Traditional linear attention uses a scalar gate per head. KDA uses a K-dimensional vector gate per head, computed via a low-rank bottleneck:

$$\alpha_t = \sigma!\left(W_\text{up}, \text{SiLU}(W_\text{down}, x_t)\right) \quad \in (0,1)^{d_k}$$

This gives the model fine-grained control over which memory dimensions to retain or decay at each step — comparable expressiveness to full attention's content-adaptive routing at O(1) state cost.

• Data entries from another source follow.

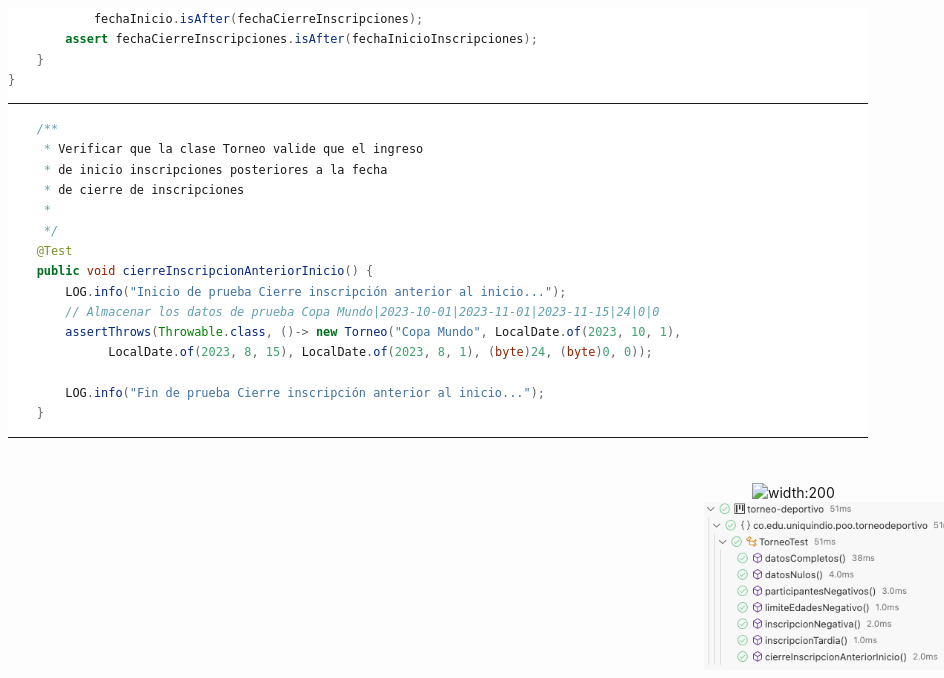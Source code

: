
 ```java
            fechaInicio.isAfter(fechaCierreInscripciones); 
        assert fechaCierreInscripciones.isAfter(fechaInicioInscripciones);               
    }
}
```

<div style="position: absolute; left: 80%; top:25%; ">


![width:200](https://yuml.me/diagram/class;scale:100/class/[Torneo|-nombre:Texto;-fechaInicio:Fecha;-fechaInicioInscripciones:Fecha;-fechaCierreInscripciones:Fecha;-numeroParticipantes:Entero;-limiteEdad:Entero;-valorInscripcion:Entero|+Constructor(nombre:Texto;fechaInicio:Fecha;fechaInicioInscripciones:Fecha;fechaCierreInscripciones:Fecha;numeroParticipantes:Entero;limiteEdad:Entero;valorInscripcion:Entero);+getNombre():Texto;+getFechaInicio():Fecha;+getFechaInicioInscripciones():Fecha;+getFechaCierreInscripciones():Fecha;+getNumeroParticipantes():Entero;+getLimiteEdad():Entero;+getValorInscripcion():Entero])
</div>

---


<style scoped>
.texto:after {
    content: 'Codificación: ¿Cómo pruebo la solución en JAVA?';
  }
</style>

```java
    /**
     * Verificar que la clase Torneo valide que el ingreso 
     * de inicio inscripciones posteriores a la fecha 
     * de cierre de inscripciones
     * 
     */
    @Test
    public void cierreInscripcionAnteriorInicio() {
        LOG.info("Inicio de prueba Cierre inscripción anterior al inicio...");
        // Almacenar los datos de prueba Copa Mundo|2023-10-01|2023-11-01|2023-11-15|24|0|0
        assertThrows(Throwable.class, ()-> new Torneo("Copa Mundo", LocalDate.of(2023, 10, 1), 
              LocalDate.of(2023, 8, 15), LocalDate.of(2023, 8, 1), (byte)24, (byte)0, 0));
        
        LOG.info("Fin de prueba Cierre inscripción anterior al inicio...");
    }
```

<div style="position: absolute; left: 75%; top:26%; ">


![width:200](imagenes/test/test13.png)
</div>

---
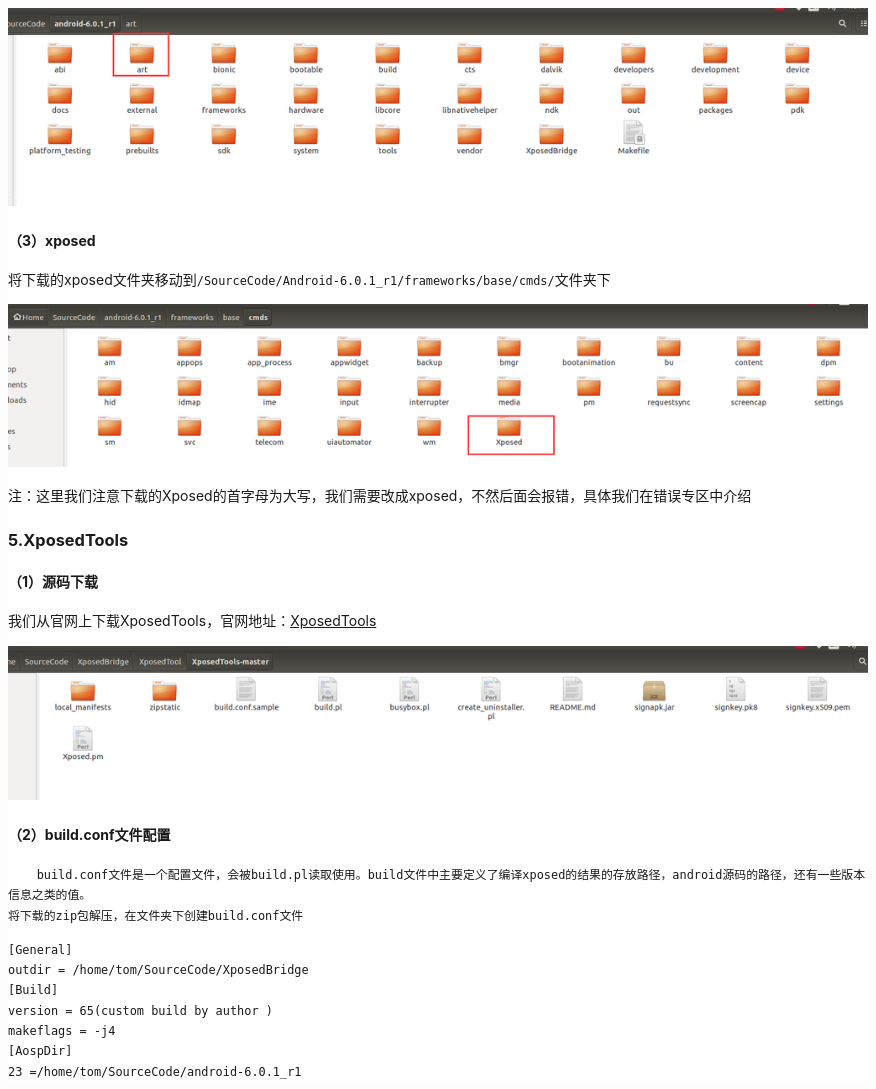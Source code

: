 ![image-20211001163008900](images/16.png)

#### （3）xposed

将下载的xposed文件夹移动到`/SourceCode/Android-6.0.1_r1/frameworks/base/cmds/`文件夹下

![image-20211001163008900](images/17.png)

注：这里我们注意下载的Xposed的首字母为大写，我们需要改成xposed，不然后面会报错，具体我们在错误专区中介绍

### 5.XposedTools

#### （1）源码下载

我们从官网上下载XposedTools，官网地址：[XposedTools](https://github.com/rovo89/XposedTools)

![image-20211001163008900](images/18.png)

#### （2）build.conf文件配置

```
	build.conf文件是一个配置文件，会被build.pl读取使用。build文件中主要定义了编译xposed的结果的存放路径，android源码的路径，还有一些版本信息之类的值。
将下载的zip包解压，在文件夹下创建build.conf文件
```

```
[General]
outdir = /home/tom/SourceCode/XposedBridge
[Build]
version = 65(custom build by author )
makeflags = -j4
[AospDir]
23 =/home/tom/SourceCode/android-6.0.1_r1
```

🔄 Constrained DPLR Transition

The general DPLR update requires O(K²·V) operations. KDA exploits the structural constraint $a_t = \beta_t k_t$, $b_t = k_t \odot \alpha_t$ to reduce this to O(K·V):

Step 1: S' = Diag(α_t) · S_{t-1}          ← element-wise broadcast
Step 2: S  = S' - β_t · k_t · (k_t⊤ S')  ← two einsum calls
Step 3: S  = S  + β_t · k_t · v_t⊤        ← outer product write

A Gershgorin spectral radius estimate is computed each forward pass to warn when the transition matrix approaches instability ($\rho > 1.1$).

📡 Short Convolution on Keys (§3.1)

A depthwise causal convolution (kernel size 4) is applied to the key projection before L2-normalisation:

# Causal: pad left by kernel-1, then trim right side
K = self.k_conv(K.transpose(1, 2)).narrow(2, 0, T).transpose(1, 2)
K = F.silu(K)

This injects local positional context into keys without breaking the recurrent complexity.

Warning

Short conv requires cross-chunk key history for exact chunk-boundary equivalence. When testing sequential chunking, use use_short_conv=False to verify state-carry correctness independently.

📐 RMSNorm + Output Gate (§3.2)

After retrieval $o_t = S_t^\top q_t$, the output is normalised and gated:

$$y_t = \sigma!\left(W_\text{up}, W_\text{down}, x_t\right) \odot \text{RMSNorm}(o_t)$$

The RMSNorm prevents magnitude explosion across deep stacks, while the output gate adds expressiveness without extra state cost.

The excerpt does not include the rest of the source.